Two lines below mark the span: the one containing "The contract was" and the one containing "her mourning with". Set down both, plus every line between, exactly as they stand, and nothing else.

Segment Start: RECORDS FOR THE EXERCISE

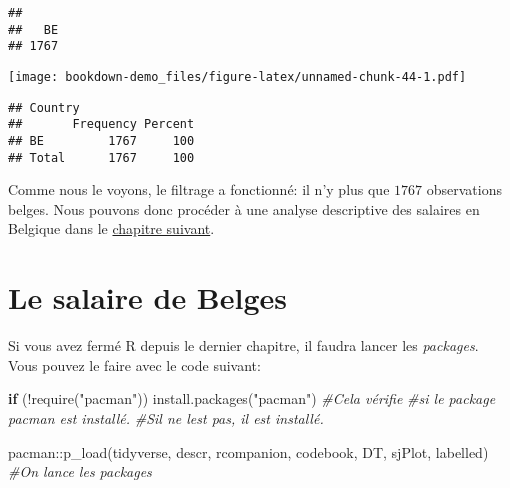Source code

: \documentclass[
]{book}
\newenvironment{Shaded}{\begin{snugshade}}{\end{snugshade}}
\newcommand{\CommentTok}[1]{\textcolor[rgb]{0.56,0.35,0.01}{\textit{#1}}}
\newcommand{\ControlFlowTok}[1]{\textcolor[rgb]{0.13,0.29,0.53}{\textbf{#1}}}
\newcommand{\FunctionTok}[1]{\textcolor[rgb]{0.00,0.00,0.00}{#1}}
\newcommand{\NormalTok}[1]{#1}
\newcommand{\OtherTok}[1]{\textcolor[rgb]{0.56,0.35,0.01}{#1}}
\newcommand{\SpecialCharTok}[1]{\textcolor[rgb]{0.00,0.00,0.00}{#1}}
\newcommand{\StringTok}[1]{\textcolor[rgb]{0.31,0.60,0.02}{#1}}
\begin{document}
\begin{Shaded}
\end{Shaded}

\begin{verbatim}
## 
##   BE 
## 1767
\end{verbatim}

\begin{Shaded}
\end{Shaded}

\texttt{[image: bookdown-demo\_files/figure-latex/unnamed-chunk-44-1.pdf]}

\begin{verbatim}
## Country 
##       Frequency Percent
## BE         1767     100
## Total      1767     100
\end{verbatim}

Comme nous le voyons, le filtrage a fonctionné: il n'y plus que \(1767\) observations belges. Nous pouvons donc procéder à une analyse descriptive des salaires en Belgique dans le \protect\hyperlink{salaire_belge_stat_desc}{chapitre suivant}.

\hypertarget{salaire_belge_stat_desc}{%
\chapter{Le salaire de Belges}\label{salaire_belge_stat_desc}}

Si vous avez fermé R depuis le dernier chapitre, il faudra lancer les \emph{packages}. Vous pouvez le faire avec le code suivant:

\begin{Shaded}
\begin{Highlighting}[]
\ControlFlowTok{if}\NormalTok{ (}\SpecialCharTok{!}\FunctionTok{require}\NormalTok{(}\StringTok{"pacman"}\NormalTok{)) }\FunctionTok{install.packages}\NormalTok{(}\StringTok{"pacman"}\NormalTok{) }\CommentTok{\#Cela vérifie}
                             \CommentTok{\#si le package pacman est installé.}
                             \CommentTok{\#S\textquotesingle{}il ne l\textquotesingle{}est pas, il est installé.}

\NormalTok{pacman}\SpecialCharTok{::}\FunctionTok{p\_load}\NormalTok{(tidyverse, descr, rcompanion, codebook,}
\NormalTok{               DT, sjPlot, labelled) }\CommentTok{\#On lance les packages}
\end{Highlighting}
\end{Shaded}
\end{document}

Segment End: RECORDS FOR THE EXERCISE
Segment Start: RECORDS FOR THE EXERCISE

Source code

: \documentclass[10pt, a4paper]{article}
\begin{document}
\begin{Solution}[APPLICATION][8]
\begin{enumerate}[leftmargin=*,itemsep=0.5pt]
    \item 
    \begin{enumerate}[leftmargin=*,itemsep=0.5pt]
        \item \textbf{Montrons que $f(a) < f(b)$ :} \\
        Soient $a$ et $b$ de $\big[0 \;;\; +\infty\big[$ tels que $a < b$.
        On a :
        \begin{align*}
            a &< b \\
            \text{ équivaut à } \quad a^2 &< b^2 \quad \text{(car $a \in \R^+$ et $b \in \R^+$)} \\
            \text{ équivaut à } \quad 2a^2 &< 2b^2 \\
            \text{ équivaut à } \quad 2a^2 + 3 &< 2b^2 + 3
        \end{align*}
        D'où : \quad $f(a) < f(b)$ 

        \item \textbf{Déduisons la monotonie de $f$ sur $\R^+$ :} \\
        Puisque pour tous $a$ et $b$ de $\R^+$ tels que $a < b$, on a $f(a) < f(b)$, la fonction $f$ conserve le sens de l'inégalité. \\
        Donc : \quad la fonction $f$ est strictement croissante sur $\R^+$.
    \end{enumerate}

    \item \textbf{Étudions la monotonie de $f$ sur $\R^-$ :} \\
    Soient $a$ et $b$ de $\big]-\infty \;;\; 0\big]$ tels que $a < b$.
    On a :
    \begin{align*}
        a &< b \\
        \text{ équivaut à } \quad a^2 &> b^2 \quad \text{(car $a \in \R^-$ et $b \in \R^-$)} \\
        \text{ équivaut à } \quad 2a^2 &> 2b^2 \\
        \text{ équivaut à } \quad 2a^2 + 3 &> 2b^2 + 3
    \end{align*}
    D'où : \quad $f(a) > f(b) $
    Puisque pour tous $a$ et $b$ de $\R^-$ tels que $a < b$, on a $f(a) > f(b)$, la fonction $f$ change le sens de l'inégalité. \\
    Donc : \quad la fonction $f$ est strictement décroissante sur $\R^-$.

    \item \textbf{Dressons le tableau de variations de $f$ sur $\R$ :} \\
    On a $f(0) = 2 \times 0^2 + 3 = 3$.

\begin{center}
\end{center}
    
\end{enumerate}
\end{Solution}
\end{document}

Segment End: RECORDS FOR THE EXERCISE
Segment Start: RECORDS FOR THE EXERCISE

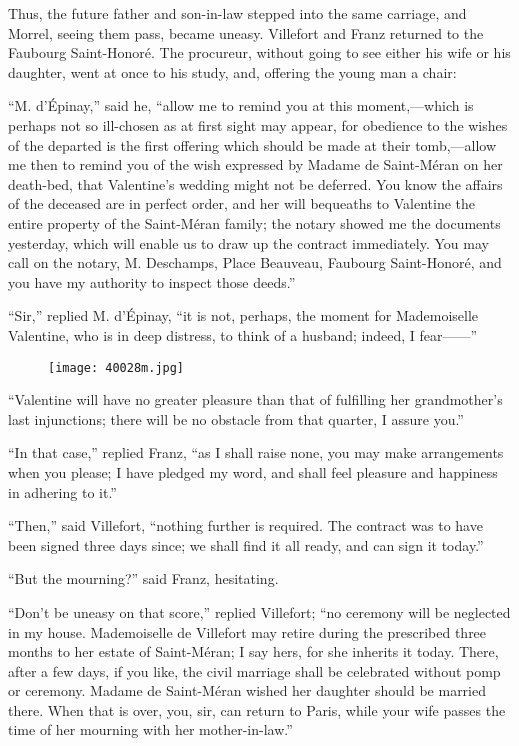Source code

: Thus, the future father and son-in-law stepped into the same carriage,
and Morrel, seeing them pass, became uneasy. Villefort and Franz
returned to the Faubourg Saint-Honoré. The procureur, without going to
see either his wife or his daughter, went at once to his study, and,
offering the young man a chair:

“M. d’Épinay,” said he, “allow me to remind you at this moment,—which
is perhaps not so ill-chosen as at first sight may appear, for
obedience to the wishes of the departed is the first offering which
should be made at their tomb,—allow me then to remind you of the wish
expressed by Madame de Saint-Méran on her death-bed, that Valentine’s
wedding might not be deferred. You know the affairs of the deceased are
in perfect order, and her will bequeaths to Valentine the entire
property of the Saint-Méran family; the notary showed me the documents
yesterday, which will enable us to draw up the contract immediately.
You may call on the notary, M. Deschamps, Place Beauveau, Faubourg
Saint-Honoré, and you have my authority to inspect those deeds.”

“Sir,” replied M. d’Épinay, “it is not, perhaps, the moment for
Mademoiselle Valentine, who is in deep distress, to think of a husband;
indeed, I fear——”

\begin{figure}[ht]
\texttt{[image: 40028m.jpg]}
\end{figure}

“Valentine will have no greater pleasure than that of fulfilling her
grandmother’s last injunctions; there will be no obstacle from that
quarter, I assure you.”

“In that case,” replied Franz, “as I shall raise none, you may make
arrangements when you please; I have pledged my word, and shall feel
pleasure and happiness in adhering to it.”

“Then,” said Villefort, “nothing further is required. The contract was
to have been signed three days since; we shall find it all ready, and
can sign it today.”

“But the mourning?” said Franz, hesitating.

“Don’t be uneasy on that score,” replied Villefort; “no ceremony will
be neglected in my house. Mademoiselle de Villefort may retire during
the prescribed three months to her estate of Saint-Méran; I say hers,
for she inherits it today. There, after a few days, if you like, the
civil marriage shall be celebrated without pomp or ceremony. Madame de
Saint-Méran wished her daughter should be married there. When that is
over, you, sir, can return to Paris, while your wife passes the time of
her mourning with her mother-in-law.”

Segment End: RECORDS FOR THE EXERCISE

OUTPUT FOR THIS TASK:
“Then,” said Villefort, “nothing further is required. The contract was
to have been signed three days since; we shall find it all ready, and
can sign it today.”

“But the mourning?” said Franz, hesitating.

“Don’t be uneasy on that score,” replied Villefort; “no ceremony will
be neglected in my house. Mademoiselle de Villefort may retire during
the prescribed three months to her estate of Saint-Méran; I say hers,
for she inherits it today. There, after a few days, if you like, the
civil marriage shall be celebrated without pomp or ceremony. Madame de
Saint-Méran wished her daughter should be married there. When that is
over, you, sir, can return to Paris, while your wife passes the time of
her mourning with her mother-in-law.”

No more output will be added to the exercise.